Se acercó a la mesa con un andar más firme de lo que debería permitir su edad. Su mano se extendió hacia el grimorio, no con la reverencia de quien toca una reliquia, sino con la posesividad de un propietario que reclama lo suyo.

—Solo déjame verlo —murmuró, mientras sus dedos con increíble fluidez comenzaron a pasar páginas—. Solo un momento... para recordar...

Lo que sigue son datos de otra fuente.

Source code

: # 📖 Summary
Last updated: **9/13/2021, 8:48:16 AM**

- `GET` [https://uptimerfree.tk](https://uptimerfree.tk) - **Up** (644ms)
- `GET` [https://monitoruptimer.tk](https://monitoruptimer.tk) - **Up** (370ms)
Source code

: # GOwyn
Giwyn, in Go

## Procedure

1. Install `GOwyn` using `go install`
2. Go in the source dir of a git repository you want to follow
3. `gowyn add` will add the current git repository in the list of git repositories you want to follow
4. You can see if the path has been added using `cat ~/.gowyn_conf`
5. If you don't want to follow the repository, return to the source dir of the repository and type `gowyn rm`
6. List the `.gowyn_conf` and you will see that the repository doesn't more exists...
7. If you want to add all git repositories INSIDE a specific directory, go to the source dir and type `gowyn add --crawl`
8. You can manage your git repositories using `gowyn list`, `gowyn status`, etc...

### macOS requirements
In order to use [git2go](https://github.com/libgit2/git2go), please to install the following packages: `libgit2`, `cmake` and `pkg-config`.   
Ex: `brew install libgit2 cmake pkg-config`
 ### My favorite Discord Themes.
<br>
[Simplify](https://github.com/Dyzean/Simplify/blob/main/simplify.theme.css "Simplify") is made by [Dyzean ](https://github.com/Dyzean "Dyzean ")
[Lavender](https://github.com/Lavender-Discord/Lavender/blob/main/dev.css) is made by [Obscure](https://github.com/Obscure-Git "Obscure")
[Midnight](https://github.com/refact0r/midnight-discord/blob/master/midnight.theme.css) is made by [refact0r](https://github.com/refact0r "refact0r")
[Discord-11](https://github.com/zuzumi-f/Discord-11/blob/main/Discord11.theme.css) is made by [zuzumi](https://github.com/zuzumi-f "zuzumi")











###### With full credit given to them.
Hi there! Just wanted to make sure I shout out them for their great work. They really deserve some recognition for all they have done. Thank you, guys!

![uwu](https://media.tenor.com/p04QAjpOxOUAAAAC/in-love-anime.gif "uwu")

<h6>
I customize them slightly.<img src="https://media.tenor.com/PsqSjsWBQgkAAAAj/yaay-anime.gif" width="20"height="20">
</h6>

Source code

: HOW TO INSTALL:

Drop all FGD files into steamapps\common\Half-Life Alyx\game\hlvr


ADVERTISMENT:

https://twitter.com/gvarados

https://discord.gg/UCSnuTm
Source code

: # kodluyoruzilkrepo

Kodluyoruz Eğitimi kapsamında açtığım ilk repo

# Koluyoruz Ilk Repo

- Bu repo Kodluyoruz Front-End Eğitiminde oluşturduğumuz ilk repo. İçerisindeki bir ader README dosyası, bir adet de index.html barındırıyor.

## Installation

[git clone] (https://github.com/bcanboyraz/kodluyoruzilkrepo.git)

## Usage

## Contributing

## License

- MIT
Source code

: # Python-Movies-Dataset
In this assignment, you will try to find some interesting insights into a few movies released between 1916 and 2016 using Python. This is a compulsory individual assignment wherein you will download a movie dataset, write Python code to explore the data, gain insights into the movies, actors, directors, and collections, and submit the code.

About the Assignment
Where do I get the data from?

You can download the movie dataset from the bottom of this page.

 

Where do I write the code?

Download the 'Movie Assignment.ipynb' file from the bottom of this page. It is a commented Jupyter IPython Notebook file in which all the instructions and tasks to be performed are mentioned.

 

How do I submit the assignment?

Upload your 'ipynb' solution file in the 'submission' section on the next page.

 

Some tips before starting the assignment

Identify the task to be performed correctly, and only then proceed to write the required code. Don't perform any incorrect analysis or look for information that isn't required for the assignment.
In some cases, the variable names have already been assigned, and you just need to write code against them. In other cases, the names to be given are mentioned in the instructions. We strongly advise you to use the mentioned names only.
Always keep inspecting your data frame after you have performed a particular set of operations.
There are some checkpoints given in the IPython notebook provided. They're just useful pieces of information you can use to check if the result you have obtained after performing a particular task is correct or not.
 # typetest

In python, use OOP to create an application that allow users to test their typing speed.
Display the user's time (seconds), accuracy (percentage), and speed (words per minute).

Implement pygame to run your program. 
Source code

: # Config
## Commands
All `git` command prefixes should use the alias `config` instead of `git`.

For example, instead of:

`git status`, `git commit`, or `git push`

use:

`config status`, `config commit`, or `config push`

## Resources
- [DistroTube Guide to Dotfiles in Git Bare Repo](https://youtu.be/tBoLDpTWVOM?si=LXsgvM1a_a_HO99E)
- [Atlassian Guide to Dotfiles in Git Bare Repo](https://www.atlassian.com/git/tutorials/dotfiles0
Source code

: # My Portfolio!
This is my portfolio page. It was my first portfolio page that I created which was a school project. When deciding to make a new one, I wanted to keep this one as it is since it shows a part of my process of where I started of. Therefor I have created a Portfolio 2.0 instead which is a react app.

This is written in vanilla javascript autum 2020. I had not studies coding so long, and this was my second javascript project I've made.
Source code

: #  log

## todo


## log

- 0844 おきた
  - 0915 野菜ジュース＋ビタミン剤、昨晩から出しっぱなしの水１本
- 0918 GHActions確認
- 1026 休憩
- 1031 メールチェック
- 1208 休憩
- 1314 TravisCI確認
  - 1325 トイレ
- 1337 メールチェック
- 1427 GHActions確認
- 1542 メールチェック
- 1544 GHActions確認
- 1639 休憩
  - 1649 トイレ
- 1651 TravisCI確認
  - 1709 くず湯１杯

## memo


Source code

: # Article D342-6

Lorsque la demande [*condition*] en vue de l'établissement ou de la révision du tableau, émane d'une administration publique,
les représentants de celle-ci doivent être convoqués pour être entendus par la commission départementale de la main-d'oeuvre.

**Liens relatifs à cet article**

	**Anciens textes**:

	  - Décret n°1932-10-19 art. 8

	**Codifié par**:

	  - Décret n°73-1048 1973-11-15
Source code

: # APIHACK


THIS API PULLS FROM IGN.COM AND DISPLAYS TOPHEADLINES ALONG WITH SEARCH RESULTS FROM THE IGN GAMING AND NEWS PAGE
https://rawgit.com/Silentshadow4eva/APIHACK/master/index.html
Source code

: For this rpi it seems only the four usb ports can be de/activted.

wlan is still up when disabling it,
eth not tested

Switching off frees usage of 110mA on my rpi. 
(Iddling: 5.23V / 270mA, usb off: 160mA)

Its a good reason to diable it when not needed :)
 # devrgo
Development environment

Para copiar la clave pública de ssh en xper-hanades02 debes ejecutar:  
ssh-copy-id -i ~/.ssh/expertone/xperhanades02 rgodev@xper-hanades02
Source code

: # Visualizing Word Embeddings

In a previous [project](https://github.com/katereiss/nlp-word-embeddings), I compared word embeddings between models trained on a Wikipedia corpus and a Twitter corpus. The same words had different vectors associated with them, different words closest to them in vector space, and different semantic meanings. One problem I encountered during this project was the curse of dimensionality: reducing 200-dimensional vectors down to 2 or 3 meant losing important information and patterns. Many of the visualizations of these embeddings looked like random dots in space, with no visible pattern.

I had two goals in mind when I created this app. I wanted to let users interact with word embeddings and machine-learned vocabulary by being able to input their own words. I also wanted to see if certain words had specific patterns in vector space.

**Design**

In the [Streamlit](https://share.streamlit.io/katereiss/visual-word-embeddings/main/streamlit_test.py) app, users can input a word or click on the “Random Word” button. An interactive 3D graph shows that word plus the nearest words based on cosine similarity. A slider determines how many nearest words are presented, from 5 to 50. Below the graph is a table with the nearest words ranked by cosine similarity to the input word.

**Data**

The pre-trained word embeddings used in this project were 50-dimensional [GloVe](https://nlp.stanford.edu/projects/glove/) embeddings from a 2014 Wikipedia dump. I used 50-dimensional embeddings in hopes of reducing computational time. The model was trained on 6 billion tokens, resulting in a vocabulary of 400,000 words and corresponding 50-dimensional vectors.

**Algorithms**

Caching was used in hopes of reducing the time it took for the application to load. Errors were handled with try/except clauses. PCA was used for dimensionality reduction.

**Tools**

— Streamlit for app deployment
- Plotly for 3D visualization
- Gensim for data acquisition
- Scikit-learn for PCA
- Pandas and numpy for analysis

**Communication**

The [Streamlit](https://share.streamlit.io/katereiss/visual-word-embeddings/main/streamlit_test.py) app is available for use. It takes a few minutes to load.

En ese preciso instante, cuando el aire parecía contener su aliento, la puerta trasera se abrió de golpe, impulsada por una ráfaga de viento.
Vercin se sobresaltó, dejando caer su bastón por el sorpresivo impacto.

—¡Maldita vejez! —gruñó incorporándose al recoger su bastón, a la vez que abrigaba sus manos dentro de su ropa—. Perdona el alboroto muchacho. Solo... solo piensa en lo que te he pedido.

Acto seguido se desvaneció por esa misma puerta que lo vio entrar. Aunque su apariencia conservaba la decrepitud, su postura se había transformado: ahora se erguía con una firmeza espeluznante, con la dignidad repentina de un soldado que recuerda su juramento después de décadas de olvido.
Por cruel que sonara incluso en mi propia conciencia, no podía dárselo: aquel libro era mucho más que un mero recuerdo sentimental. Era una de las pocas pistas tangibles que tenía, una llave que quizás podría abrir las puertas que necesitaba atravesar.

—¿Era ese Vercin? —llegó la pregunta cargada de duda.

En la entrada de mi cabaña, como otra visita imprevista, se encontraba el padre Morthy. Su cara expectante aguardaba por una respuesta. Pero esta vez, la soledad que solían traer sus visitas, tenía otra presencia adicional.
Sus ojos abiertos iban de mí al charco de agua en el suelo—el testimonio mudo de la reciente visita—y de vuelta a mí, como si intentara unir las piezas de una historia.

—Sí —respondí sin rastro de ánimo, con una voz que era solo un eco gastado.

Aferrada a su brazo, oculta tras su espalda como si la sotana del padre fuera un escudo, se encontraba Rena.
Su presencia aquí en mi puerta, en una noche así, lo decía todo: el pueblo parece que no solo susurraba rumores ¿Ahora también me vigilaban?

—Vaya prisa llevaba —añadió Morthy, sus ojos siguiendo la dirección por donde había desaparecido Vercin—. Aunque es normal, afuera parece que está cayendo el mismísimo diluvio.

Yo, en cambio, no apartaba mi atención sobre Rena. Arqueaba el cuello, tratando de captar todo su rostro que se negaba obstinadamente a enfrentar el mío.

—Marcus... —la voz de Rena fue un susurro quebrado—. En la taberna... escuché... que planeas ir a Nublas.

Al pronunciar el nombre maldito, dio un paso vacilante hacia adelante, desprendiéndose por fin del refugio que le ofrecía la espalda de Morthy. Su cuerpo, sin embargo, permanecía tenso, listo para retroceder al primer gesto brusco por mi parte.